-- Exercise inputs follows --

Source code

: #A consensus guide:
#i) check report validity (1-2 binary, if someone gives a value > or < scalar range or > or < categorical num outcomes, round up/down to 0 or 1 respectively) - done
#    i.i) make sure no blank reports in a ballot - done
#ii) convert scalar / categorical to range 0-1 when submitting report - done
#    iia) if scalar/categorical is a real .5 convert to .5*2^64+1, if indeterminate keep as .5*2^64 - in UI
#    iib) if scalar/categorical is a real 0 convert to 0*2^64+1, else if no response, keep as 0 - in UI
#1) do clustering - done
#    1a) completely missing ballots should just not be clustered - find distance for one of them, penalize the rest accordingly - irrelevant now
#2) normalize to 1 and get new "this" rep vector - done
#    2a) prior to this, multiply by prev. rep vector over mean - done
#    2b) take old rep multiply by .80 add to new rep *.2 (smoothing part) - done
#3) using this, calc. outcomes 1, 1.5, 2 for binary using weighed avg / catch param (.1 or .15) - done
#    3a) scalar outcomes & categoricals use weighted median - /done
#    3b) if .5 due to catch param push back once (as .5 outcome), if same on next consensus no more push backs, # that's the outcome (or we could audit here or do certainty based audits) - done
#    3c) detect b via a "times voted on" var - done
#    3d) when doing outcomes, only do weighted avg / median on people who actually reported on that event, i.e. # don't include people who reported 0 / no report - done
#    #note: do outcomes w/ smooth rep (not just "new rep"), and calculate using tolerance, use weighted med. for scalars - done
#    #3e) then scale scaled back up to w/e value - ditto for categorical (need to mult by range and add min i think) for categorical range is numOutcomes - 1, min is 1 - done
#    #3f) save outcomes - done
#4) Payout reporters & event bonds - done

-- Exercise inputs concluded --
-- Exercise inputs follows --

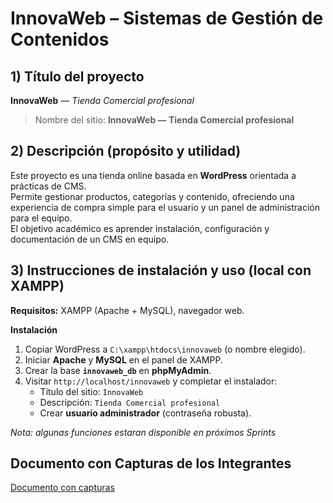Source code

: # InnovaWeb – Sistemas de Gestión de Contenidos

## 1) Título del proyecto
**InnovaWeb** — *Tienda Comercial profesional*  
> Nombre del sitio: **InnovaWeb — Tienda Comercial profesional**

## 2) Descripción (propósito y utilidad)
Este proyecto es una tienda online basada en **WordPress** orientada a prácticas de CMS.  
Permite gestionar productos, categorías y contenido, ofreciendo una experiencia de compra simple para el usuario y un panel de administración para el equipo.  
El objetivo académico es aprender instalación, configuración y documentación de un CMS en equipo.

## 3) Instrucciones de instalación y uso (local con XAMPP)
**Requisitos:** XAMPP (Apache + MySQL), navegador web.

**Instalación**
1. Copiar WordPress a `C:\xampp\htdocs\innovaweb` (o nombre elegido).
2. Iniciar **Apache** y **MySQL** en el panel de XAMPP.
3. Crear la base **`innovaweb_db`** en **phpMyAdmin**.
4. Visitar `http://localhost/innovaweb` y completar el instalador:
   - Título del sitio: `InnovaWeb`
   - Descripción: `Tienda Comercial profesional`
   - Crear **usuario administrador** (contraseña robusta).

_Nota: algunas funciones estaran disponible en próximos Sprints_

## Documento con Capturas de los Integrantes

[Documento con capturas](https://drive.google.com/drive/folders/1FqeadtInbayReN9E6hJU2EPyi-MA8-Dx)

-- Exercise inputs concluded --

▶ [What to work on] As the answer, set down only the lines from the data above between the one holding "#3) using this, calc." and the one holding "#4) Payout reporters & event bonds - done", inclusive, exactly as they read.

▶ [Written answer]
#3) using this, calc. outcomes 1, 1.5, 2 for binary using weighed avg / catch param (.1 or .15) - done
#    3a) scalar outcomes & categoricals use weighted median - /done
#    3b) if .5 due to catch param push back once (as .5 outcome), if same on next consensus no more push backs, # that's the outcome (or we could audit here or do certainty based audits) - done
#    3c) detect b via a "times voted on" var - done
#    3d) when doing outcomes, only do weighted avg / median on people who actually reported on that event, i.e. # don't include people who reported 0 / no report - done
#    #note: do outcomes w/ smooth rep (not just "new rep"), and calculate using tolerance, use weighted med. for scalars - done
#    #3e) then scale scaled back up to w/e value - ditto for categorical (need to mult by range and add min i think) for categorical range is numOutcomes - 1, min is 1 - done
#    #3f) save outcomes - done
#4) Payout reporters & event bonds - done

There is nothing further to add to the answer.